Top of LISTED ENTRIES

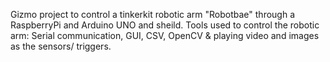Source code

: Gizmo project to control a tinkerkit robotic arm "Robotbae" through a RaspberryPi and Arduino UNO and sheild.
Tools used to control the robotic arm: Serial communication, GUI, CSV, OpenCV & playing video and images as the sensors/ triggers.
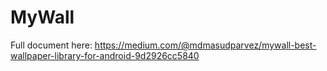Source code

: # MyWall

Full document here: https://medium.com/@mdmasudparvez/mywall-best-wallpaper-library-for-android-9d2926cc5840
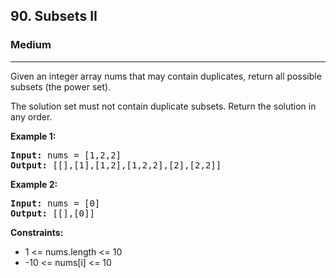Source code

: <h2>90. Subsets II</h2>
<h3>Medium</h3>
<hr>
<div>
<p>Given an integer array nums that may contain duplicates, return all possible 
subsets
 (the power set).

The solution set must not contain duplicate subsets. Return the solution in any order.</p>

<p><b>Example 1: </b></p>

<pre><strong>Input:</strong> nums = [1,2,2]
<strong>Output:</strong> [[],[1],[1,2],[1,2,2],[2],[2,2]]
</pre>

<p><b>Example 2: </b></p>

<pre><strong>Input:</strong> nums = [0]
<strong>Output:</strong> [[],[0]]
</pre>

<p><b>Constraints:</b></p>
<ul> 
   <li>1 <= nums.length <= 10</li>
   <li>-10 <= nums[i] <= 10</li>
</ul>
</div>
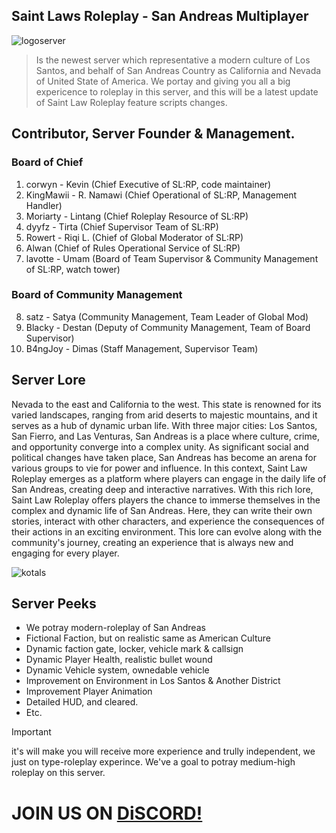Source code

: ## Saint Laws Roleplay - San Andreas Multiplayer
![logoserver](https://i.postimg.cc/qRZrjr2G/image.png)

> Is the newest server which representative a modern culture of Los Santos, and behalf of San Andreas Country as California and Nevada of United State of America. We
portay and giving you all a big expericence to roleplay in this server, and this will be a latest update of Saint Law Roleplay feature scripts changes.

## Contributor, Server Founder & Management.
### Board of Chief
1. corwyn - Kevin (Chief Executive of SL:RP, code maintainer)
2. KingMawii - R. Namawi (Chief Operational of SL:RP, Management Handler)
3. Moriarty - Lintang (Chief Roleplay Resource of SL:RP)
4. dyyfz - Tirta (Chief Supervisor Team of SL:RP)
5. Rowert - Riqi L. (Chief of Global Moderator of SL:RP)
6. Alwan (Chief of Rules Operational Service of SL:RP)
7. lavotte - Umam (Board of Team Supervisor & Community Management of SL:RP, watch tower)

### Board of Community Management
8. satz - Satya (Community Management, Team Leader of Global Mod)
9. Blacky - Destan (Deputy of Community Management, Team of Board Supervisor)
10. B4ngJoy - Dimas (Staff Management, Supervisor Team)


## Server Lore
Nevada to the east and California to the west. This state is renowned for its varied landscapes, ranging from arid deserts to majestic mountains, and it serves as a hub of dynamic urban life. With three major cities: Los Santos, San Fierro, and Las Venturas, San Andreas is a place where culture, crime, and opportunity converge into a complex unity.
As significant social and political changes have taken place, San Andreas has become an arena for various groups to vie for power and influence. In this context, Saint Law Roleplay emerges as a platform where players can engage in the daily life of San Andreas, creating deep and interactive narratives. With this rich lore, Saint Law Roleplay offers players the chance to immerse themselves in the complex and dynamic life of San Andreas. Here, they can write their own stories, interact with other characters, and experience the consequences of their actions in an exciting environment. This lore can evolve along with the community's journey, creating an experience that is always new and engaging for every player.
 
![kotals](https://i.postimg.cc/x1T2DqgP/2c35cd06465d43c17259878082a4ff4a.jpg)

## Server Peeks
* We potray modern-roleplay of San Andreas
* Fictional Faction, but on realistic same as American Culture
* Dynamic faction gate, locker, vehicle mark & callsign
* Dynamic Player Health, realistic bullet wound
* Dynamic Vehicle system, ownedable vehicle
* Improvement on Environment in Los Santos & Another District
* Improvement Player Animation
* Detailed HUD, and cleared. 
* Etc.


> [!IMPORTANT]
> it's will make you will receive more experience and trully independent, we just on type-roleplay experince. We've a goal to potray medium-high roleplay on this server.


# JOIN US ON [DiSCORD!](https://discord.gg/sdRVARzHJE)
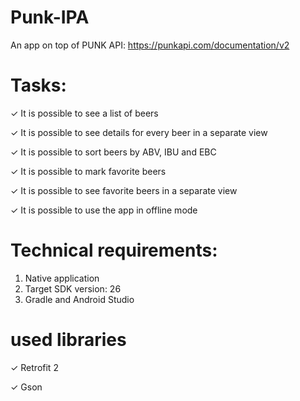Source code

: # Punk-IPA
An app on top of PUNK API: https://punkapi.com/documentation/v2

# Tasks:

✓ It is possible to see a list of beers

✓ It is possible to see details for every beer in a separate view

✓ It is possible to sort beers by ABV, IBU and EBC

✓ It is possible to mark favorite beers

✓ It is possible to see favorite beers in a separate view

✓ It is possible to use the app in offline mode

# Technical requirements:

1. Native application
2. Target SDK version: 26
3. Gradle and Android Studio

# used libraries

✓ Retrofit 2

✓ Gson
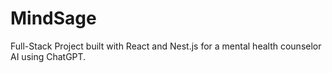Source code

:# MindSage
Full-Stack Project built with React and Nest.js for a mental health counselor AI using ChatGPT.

Bottom of LISTED ENTRIES
Top of LISTED ENTRIES

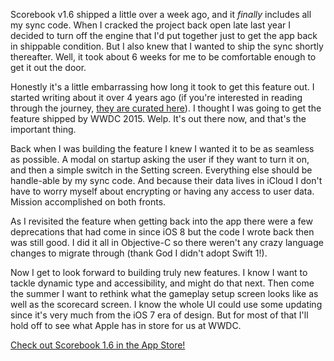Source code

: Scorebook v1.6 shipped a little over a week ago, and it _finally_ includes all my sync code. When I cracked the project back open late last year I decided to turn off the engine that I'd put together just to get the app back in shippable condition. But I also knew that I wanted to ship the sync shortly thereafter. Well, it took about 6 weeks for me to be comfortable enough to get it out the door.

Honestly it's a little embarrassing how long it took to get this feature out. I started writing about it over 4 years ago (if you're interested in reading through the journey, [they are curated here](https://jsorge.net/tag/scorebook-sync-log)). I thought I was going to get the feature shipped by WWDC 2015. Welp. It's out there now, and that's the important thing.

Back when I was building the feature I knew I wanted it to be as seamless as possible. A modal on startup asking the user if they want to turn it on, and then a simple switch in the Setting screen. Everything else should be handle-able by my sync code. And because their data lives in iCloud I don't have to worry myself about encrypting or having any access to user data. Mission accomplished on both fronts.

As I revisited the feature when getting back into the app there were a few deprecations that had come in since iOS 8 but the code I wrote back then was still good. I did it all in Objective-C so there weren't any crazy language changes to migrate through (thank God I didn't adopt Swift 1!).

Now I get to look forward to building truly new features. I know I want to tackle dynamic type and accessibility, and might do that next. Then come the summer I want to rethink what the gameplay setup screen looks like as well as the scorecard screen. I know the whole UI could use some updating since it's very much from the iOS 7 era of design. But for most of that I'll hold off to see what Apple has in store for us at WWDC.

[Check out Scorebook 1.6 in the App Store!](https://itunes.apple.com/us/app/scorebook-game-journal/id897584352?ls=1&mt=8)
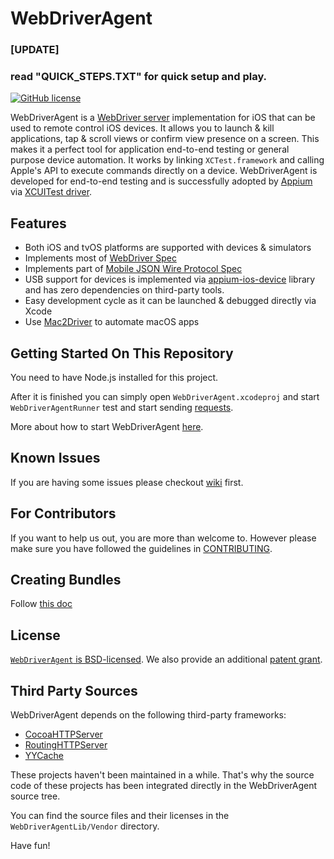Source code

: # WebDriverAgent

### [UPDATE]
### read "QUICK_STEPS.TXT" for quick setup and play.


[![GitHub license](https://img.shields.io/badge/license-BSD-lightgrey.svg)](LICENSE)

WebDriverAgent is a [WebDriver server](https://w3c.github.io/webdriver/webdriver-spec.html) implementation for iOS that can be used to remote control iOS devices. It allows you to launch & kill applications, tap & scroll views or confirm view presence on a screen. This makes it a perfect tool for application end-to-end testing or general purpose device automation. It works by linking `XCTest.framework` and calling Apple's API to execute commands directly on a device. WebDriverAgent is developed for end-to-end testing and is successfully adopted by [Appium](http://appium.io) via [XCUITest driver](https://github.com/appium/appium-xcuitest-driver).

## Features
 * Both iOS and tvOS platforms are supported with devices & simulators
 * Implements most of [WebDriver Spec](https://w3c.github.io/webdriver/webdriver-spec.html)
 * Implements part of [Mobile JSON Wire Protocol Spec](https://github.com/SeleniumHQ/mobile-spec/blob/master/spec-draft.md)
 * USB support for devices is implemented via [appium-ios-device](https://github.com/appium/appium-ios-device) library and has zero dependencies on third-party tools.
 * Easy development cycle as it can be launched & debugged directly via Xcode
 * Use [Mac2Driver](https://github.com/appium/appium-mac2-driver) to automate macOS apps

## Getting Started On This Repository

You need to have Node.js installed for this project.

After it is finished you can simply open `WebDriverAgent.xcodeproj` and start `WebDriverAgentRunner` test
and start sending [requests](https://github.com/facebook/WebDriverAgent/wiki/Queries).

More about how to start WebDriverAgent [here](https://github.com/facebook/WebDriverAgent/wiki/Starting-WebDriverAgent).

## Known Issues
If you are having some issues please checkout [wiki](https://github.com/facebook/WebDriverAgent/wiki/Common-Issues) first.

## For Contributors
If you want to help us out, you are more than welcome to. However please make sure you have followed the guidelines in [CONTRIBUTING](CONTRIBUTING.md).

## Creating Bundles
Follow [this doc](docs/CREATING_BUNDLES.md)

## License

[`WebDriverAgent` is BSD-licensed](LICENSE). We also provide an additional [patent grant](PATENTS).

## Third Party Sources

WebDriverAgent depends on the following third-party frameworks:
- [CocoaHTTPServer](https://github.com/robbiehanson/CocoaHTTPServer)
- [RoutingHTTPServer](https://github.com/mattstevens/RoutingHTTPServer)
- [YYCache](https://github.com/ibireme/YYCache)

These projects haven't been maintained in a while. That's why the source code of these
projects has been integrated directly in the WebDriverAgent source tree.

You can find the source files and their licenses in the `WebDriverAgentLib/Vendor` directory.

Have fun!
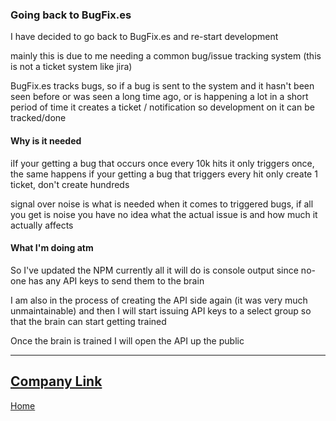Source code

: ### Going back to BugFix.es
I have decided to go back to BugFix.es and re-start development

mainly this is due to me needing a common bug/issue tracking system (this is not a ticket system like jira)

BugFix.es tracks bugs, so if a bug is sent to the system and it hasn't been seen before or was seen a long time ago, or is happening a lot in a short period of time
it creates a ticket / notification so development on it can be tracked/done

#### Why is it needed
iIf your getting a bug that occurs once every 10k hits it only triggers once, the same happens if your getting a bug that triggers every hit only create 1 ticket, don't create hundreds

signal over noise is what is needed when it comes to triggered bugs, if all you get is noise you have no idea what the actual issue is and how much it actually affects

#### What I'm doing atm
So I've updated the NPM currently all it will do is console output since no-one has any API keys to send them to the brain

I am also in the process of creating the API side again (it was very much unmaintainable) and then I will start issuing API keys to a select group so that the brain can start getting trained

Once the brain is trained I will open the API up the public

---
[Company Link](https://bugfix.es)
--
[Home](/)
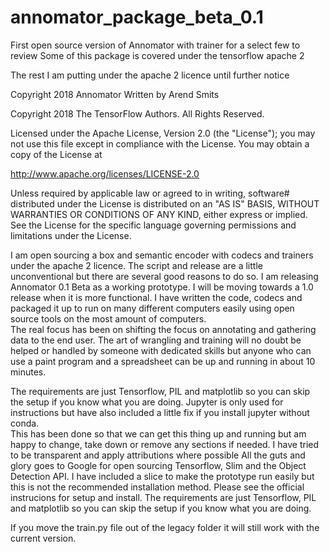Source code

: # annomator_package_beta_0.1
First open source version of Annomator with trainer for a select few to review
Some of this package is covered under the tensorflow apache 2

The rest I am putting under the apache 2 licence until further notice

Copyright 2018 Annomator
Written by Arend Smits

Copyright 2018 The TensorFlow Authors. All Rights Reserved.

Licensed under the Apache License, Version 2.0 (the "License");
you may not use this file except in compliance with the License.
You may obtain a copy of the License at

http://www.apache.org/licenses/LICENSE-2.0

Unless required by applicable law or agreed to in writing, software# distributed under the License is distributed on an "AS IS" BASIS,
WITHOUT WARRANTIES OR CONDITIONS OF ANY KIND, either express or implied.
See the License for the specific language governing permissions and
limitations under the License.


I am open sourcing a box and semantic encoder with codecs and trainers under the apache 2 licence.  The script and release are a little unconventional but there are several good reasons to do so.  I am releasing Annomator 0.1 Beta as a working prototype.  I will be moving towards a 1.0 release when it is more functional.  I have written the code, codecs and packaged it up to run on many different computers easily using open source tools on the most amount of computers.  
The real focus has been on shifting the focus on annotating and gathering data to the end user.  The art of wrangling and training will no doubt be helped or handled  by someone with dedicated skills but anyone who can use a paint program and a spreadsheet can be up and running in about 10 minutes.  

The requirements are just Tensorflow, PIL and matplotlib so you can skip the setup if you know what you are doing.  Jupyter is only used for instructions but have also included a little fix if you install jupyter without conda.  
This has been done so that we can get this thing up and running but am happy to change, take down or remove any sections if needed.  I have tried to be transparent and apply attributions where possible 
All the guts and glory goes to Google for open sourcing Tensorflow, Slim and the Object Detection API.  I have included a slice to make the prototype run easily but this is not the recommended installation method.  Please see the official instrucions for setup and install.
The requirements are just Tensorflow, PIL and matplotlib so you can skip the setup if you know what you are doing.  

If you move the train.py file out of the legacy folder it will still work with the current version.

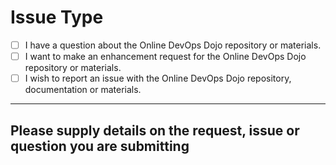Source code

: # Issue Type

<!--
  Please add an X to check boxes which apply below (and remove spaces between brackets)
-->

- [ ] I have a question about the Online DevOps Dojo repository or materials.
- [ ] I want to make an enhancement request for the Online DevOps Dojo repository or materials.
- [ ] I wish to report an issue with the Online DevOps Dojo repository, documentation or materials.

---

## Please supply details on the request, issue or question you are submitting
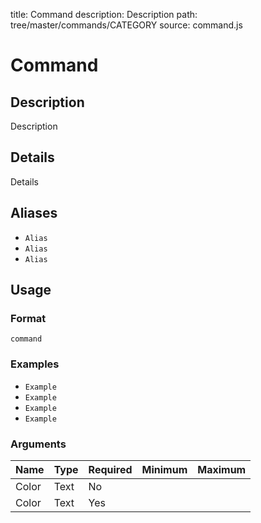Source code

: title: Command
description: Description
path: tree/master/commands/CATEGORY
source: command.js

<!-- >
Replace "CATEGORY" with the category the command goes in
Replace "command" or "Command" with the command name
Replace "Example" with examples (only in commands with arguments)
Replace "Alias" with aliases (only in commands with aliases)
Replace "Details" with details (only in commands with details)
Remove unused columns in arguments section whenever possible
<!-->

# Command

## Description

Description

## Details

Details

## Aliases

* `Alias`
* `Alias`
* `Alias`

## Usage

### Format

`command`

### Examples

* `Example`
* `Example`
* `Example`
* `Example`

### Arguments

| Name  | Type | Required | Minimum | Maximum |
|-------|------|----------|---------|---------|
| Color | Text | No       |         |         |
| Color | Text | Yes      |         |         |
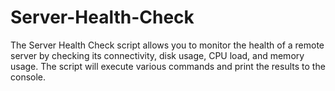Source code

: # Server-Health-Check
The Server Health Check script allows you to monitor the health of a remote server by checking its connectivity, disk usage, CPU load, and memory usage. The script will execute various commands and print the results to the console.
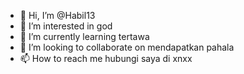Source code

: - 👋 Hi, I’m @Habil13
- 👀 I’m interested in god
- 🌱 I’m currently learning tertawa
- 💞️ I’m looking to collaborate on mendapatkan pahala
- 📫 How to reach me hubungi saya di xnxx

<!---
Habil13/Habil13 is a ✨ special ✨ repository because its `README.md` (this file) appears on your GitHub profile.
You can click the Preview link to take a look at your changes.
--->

Bottom of LISTED ENTRIES

WORK ITEM: Copy out only the lines of the records above from the one with "An app on top" through the one with "beers in a separate view", exactly as they stand, both included.

RESPONSE TO THIS TASK:
An app on top of PUNK API: https://punkapi.com/documentation/v2

# Tasks:

✓ It is possible to see a list of beers

✓ It is possible to see details for every beer in a separate view

✓ It is possible to sort beers by ABV, IBU and EBC

✓ It is possible to mark favorite beers

✓ It is possible to see favorite beers in a separate view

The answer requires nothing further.